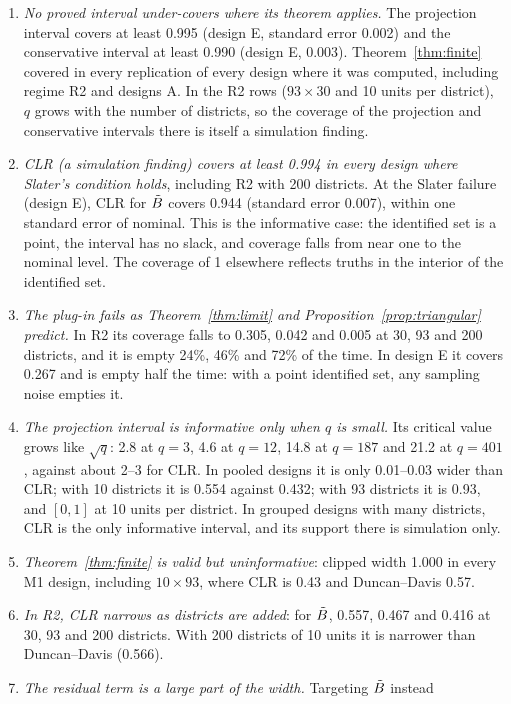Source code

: \begin{enumerate}
\item \emph{No proved interval under-covers where its theorem applies.} The
projection interval covers at least 0.995 (design E, standard error 0.002) and the
conservative interval at least 0.990 (design E, 0.003). Theorem~\ref{thm:finite}
covered in every replication of every design where it was computed, including
regime R2 and designs A. In the R2 rows ($93\times30$ and 10 units per district),
$q$ grows with the number of districts, so the coverage of the projection and
conservative intervals there is itself a simulation finding.
\item \emph{CLR (a simulation finding) covers at least 0.994 in every design where
Slater's condition holds}, including R2 with 200 districts. At the Slater failure
(design E), CLR for $\tilde B$ covers 0.944 (standard error 0.007), within one standard
error of nominal. This is the informative case: the identified set is a point, the
interval has no slack, and coverage falls from near one to the nominal level. The
coverage of 1 elsewhere reflects truths in the interior of the identified set.
\item \emph{The plug-in fails as Theorem~\ref{thm:limit} and
Proposition~\ref{prop:triangular} predict.} In R2 its coverage falls to 0.305, 0.042
and 0.005 at 30, 93 and 200 districts, and it is empty 24\%, 46\% and 72\% of the
time. In design E it covers 0.267 and is empty half the time: with a point
identified set, any sampling noise empties it.
\item \emph{The projection interval is informative only when $q$ is small.} Its
critical value grows like $\sqrt q$: 2.8 at $q=3$, 4.6 at $q=12$, 14.8 at $q=187$ and
21.2 at $q=401$, against about 2--3 for CLR. In pooled designs it is only 0.01--0.03
wider than CLR; with 10 districts it is 0.554 against 0.432; with 93 districts it
is 0.93, and $[0,1]$ at 10 units per district. In grouped designs with many districts,
CLR is the only informative interval, and its support there is simulation only.
\item \emph{Theorem~\ref{thm:finite} is valid but uninformative}: clipped width
1.000 in every M1 design, including $10\times93$, where CLR is 0.43 and
Duncan--Davis 0.57.
\item \emph{In R2, CLR narrows as districts are added}: for $\tilde B$, 0.557, 0.467 and
0.416 at 30, 93 and 200 districts. With 200 districts of 10 units it is narrower
than Duncan--Davis (0.566).
\item \emph{The residual term is a large part of the width.} Targeting $\tilde B$ instead

\end{enumerate}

Work to be completed: Copy every line where the word "least" is present in the entries above.

Exercise response:
projection interval covers at least 0.995 (design E, standard error 0.002) and the
conservative interval at least 0.990 (design E, 0.003). Theorem~\ref{thm:finite}
\item \emph{CLR (a simulation finding) covers at least 0.994 in every design where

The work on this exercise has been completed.